A: You may vote all common and series 'B' preferred shares which you own as of the close of business on July 30, 2001, the record date for this annual meeting. These shares include shares held directly in your name as the shareowner of record, and shares held for you as the beneficial owner through a stockbroker or bank.
Q:How Can I Vote My Shares In Person At The Meeting?
A: Yes, you may vote your shares in person at the annual meeting. If you choose to do so, please bring the enclosed proxy card and proof of identification.
Even if you currently plan to attend the annual meeting, we recommend that you also submit your proxy as described below so that your vote will be counted if you later decide not to attend the meeting.
Q:How Can I Vote My Shares Without Attending The Meeting?

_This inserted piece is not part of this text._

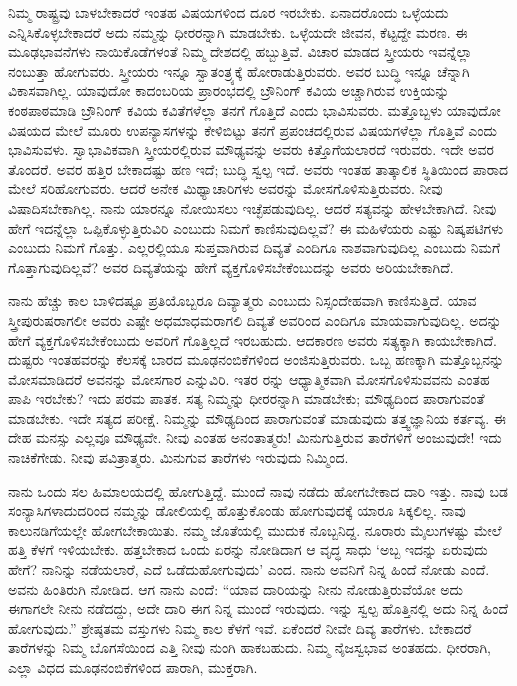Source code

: ನಿಮ್ಮ ರಾಷ್ಟ್ರವು ಬಾಳಬೇಕಾದರೆ ಇಂತಹ ವಿಷಯಗಳಿಂದ ದೂರ ಇರಬೇಕು. ಏನಾದರೊಂದು ಒಳ್ಳೆಯದು ಎನ್ನಿಸಿಕೊಳ್ಳಬೇಕಾದರೆ ಅದು ನಮ್ಮನ್ನು ಧೀರರನ್ನಾಗಿ ಮಾಡಬೇಕು. ಒಳ್ಳೆಯದೇ ಜೀವನ, ಕೆಟ್ಟದ್ದೇ ಮರಣ. ಈ ಮೂಢಭಾವನೆಗಳು ನಾಯಿಕೊಡೆಗಳಂತೆ ನಿಮ್ಮ ದೇಶದಲ್ಲಿ ಹಬ್ಬುತ್ತಿವೆ. ವಿಚಾರ ಮಾಡದ ಸ್ತ್ರೀಯರು ಇವನ್ನೆಲ್ಲಾ ನಂಬುತ್ತಾ ಹೋಗುವರು. ಸ್ತ್ರೀಯರು ಇನ್ನೂ ಸ್ವಾತಂತ್ರ್ಯಕ್ಕೆ ಹೋರಾಡುತ್ತಿರುವರು. ಅವರ ಬುದ್ಧಿ ಇನ್ನೂ ಚೆನ್ನಾಗಿ ವಿಕಾಸವಾಗಿಲ್ಲ. ಯಾವುದೋ ಕಾದಂಬರಿಯ ಪ್ರಾರಂಭದಲ್ಲಿ ಬ್ರೌನಿಂಗ್​ ಕವಿಯ ಅಚ್ಚಾಗಿರುವ ಉಕ್ತಿಯನ್ನು ಕಂಠಪಾಠಮಾಡಿ ಬ್ರೌನಿಂಗ್​ ಕವಿಯ ಕವಿತೆಗಳೆಲ್ಲಾ ತನಗೆ ಗೊತ್ತಿದೆ ಎಂದು ಭಾವಿಸುವರು. ಮತ್ತೊಬ್ಬಳು ಯಾವುದೋ ವಿಷಯದ ಮೇಲೆ ಮೂರು ಉಪನ್ಯಾಸಗಳನ್ನು ಕೇಳಿಬಿಟ್ಟು ತನಗೆ ಪ್ರಪಂಚದಲ್ಲಿರುವ ವಿಷಯಗಳೆಲ್ಲಾ ಗೊತ್ತಿವೆ ಎಂದು ಭಾವಿಸುವಳು. ಸ್ವಾಭಾವಿಕವಾಗಿ ಸ್ತ್ರೀಯರಲ್ಲಿರುವ ಮೌಢ್ಯವನ್ನು ಅವರು ಕಿತ್ತೊಗೆಯಲಾರದೆ ಇರುವರು. ಇದೇ ಅವರ ತೊಂದರೆ. ಅವರ ಹತ್ತಿರ ಬೇಕಾದಷ್ಟು ಹಣ ಇದೆ; ಬುದ್ಧಿ ಸ್ವಲ್ಪ ಇದೆ. ಅವರು ಇಂತಹ ತಾತ್ಕಾಲಿಕ ಸ್ಥಿತಿಯಿಂದ ಪಾರಾದ ಮೇಲೆ ಸರಿಹೋಗುವರು. ಆದರೆ ಅನೇಕ ಮಿಥ್ಯಾಚಾರಿಗಳು ಅವರನ್ನು ಮೋಸಗೊಳಿಸುತ್ತಿರುವರು. ನೀವು ವಿಷಾದಿಸಬೇಕಾಗಿಲ್ಲ. ನಾನು ಯಾರನ್ನೂ ನೋಯಿಸಲು ಇಚ್ಛೆಪಡುವುದಿಲ್ಲ. ಆದರೆ ಸತ್ಯವನ್ನು ಹೇಳಬೇಕಾಗಿದೆ. ನೀವು ಹೇಗೆ ಇದನ್ನೆಲ್ಲಾ ಒಪ್ಪಿಕೊಳ್ಳುತ್ತಿರುವಿರಿ ಎಂಬುದು ನಿಮಗೆ ಕಾಣಿಸುವುದಿಲ್ಲವೆ? ಈ ಮಹಿಳೆಯರು ಎಷ್ಟು ನಿಷ್ಕಪಟಿಗಳು ಎಂಬುದು ನಿಮಗೆ ಗೊತ್ತು. ಎಲ್ಲರಲ್ಲಿಯೂ ಸುಪ್ತವಾಗಿರುವ ದಿವ್ಯತೆ ಎಂದಿಗೂ ನಾಶವಾಗುವುದಿಲ್ಲ ಎಂಬುದು ನಿಮಗೆ ಗೊತ್ತಾಗುವುದಿಲ್ಲವೆ? ಅವರ ದಿವ್ಯತೆಯನ್ನು ಹೇಗೆ ವ್ಯಕ್ತಗೊಳಿಸಬೇಕೆಂಬುದನ್ನು ಅವರು ಅರಿಯಬೇಕಾಗಿದೆ.

ನಾನು ಹೆಚ್ಚು ಕಾಲ ಬಾಳಿದಷ್ಟೂ ಪ್ರತಿಯೊಬ್ಬರೂ ದಿವ್ಯಾತ್ಮರು ಎಂಬುದು ನಿಸ್ಸಂದೇಹವಾಗಿ ಕಾಣಿಸುತ್ತಿದೆ. ಯಾವ ಸ್ತ್ರೀಪುರುಷರಾಗಲೀ ಅವರು ಎಷ್ಟೇ ಅಧಮಾಧಮರಾಗಲಿ ದಿವ್ಯತೆ ಅವರಿಂದ ಎಂದಿಗೂ ಮಾಯವಾಗುವುದಿಲ್ಲ. ಅದನ್ನು ಹೇಗೆ ವ್ಯಕ್ತಗೊಳಿಸಬೇಕೆಂಬುದು ಅವರಿಗೆ ಗೊತ್ತಿಲ್ಲದೆ ಇರಬಹುದು. ಆದಕಾರಣ ಅವರು ಸತ್ಯಕ್ಕಾಗಿ ಕಾಯಬೇಕಾಗಿದೆ. ದುಷ್ಟರು ಇಂತಹವರನ್ನು ಕೆಲಸಕ್ಕೆ ಬಾರದ ಮೂಢನಂಬಿಕೆಗಳಿಂದ ಅಂಜಿಸುತ್ತಿರುವರು. ಒಬ್ಬ ಹಣಕ್ಕಾಗಿ ಮತ್ತೊಬ್ಬನನ್ನು ಮೋಸಮಾಡಿದರೆ ಅವನನ್ನು ಮೋಸಗಾರ ಎನ್ನುವಿರಿ. ಇತರ ರನ್ನು ಆಧ್ಯಾತ್ಮಿಕವಾಗಿ ಮೋಸಗೊಳಿಸುವವನು ಎಂತಹ ಪಾಪಿ ಇರಬೇಕು? ಇದು ಪರಮ ಪಾತಕ. ಸತ್ಯ ನಿಮ್ಮನ್ನು ಧೀರರನ್ನಾಗಿ ಮಾಡಬೇಕು; ಮೌಢ್ಯದಿಂದ ಪಾರಾಗುವಂತೆ ಮಾಡಬೇಕು. ಇದೇ ಸತ್ಯದ ಪರೀಕ್ಷೆ. ನಿಮ್ಮನ್ನು ಮೌಢ್ಯದಿಂದ ಪಾರಾಗುವಂತೆ ಮಾಡುವುದು ತತ್ತ್ವಜ್ಞಾನಿಯ ಕರ್ತವ್ಯ. ಈ ದೇಹ ಮನಸ್ಸು ಎಲ್ಲವೂ ಮೌಢ್ಯವೇ. ನೀವು ಎಂತಹ ಅನಂತಾತ್ಮರು! ಮಿನುಗುತ್ತಿರುವ ತಾರೆಗಳಿಗೆ ಅಂಜುವುದೇ! ಇದು ನಾಚಿಕೆಗೇಡು. ನೀವು ಪವಿತ್ರಾತ್ಮರು. ಮಿನುಗುವ ತಾರೆಗಳು ಇರುವುದು ನಿಮ್ಮಿಂದ.

ನಾನು ಒಂದು ಸಲ ಹಿಮಾಲಯದಲ್ಲಿ ಹೋಗುತ್ತಿದ್ದೆ. ಮುಂದೆ ನಾವು ನಡೆದು ಹೋಗಬೇಕಾದ ದಾರಿ ಇತ್ತು. ನಾವು ಬಡ ಸಂನ್ಯಾಸಿಗಳಾದುದರಿಂದ ನಮ್ಮನ್ನು ಡೋಲಿಯಲ್ಲಿ ಹೊತ್ತುಕೊಂಡು ಹೋಗುವುದಕ್ಕೆ ಯಾರೂ ಸಿಕ್ಕಲಿಲ್ಲ. ನಾವು ಕಾಲುನಡಿಗೆಯಲ್ಲೇ ಹೋಗಬೇಕಾಯಿತು. ನಮ್ಮ ಜೊತೆಯಲ್ಲಿ ಮುದುಕ ನೊಬ್ಬನಿದ್ದ. ನೂರಾರು ಮೈಲುಗಳಷ್ಟು ಮೇಲೆ ಹತ್ತಿ ಕೆಳಗೆ ಇಳಿಯಬೇಕು. ಹತ್ತಬೇಕಾದ ಒಂದು ಏರನ್ನು ನೋಡಿದಾಗ ಆ ವೃದ್ಧ ಸಾಧು ‘ಅಬ್ಬ ಇದನ್ನು ಏರುವುದು ಹೇಗೆ? ನಾನಿನ್ನು ನಡೆಯಲಾರೆ, ಎದೆ ಒಡೆದುಹೋಗುವುದು’ ಎಂದ. ನಾನು ಅವನಿಗೆ ನಿನ್ನ ಹಿಂದೆ ನೋಡು ಎಂದೆ. ಅವನು ಹಿಂತಿರುಗಿ ನೋಡಿದ. ಆಗ ನಾನು ಎಂದೆ: “ಯಾವ ದಾರಿಯನ್ನು ನೀನು ನೋಡುತ್ತಿರುವೆಯೋ ಅದು ಈಗಾಗಲೇ ನೀನು ನಡೆದದ್ದು, ಅದೇ ದಾರಿ ಈಗ ನಿನ್ನ ಮುಂದೆ ಇರುವುದು. ಇನ್ನು ಸ್ವಲ್ಪ ಹೊತ್ತಿನಲ್ಲಿ ಅದು ನಿನ್ನ ಹಿಂದೆ ಹೋಗುವುದು.” ಶ್ರೇಷ್ಠತಮ ವಸ್ತುಗಳು ನಿಮ್ಮ ಕಾಲ ಕೆಳಗೆ ಇವೆ. ಏಕೆಂದರೆ ನೀವೇ ದಿವ್ಯ ತಾರೆಗಳು. ಬೇಕಾದರೆ ತಾರೆಗಳನ್ನು ನಿಮ್ಮ ಬೊಗಸೆಯಿಂದ ಎತ್ತಿ ನೀವು ನುಂಗಿ ಹಾಕಬಹುದು. ನಿಮ್ಮ ನೈಜಸ್ವಭಾವ ಅಂತಹದು. ಧೀರರಾಗಿ, ಎಲ್ಲಾ ವಿಧದ ಮೂಢನಂಬಿಕೆಗಳಿಂದ ಪಾರಾಗಿ, ಮುಕ್ತರಾಗಿ.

A: You should submit your proxy directly to Clean Energy's stock transfer and registrar, Jersey Transfer & Trust Company, either by mail or by facsimile. Jersey Transfer & Trust Company's address is 201 Bloomfield Avenue, Verona, New Jersey, USA 07044, and its telephone and facsimile numbers are (973) 239-2712 and (973) 239-2361, respectively.
If you provide specific voting instructions, your shares will be voted as you instruct. If you sign but do not provide instructions, your shares will be voted as described below in"How Are Votes Counted?"
Q:Can I Change My Vote?
A: You may change your proxy instructions at any time prior to the vote at the annual meeting. You may accomplish this by granting a new proxy bearing a later date (which automatically revokes the earlier proxy) or by attending the annual meeting and voting in person. Attendance at the meeting will not cause your previously granted proxy to be revoked unless you specifically so request.
Q:How Are Votes Counted?
A: In the election of directors, you may vote "FOR" all of the nominees for which your class of Clean Energy securities entitle you to vote, or your vote may be "WITHHELD" with respect to one or more of those nominees.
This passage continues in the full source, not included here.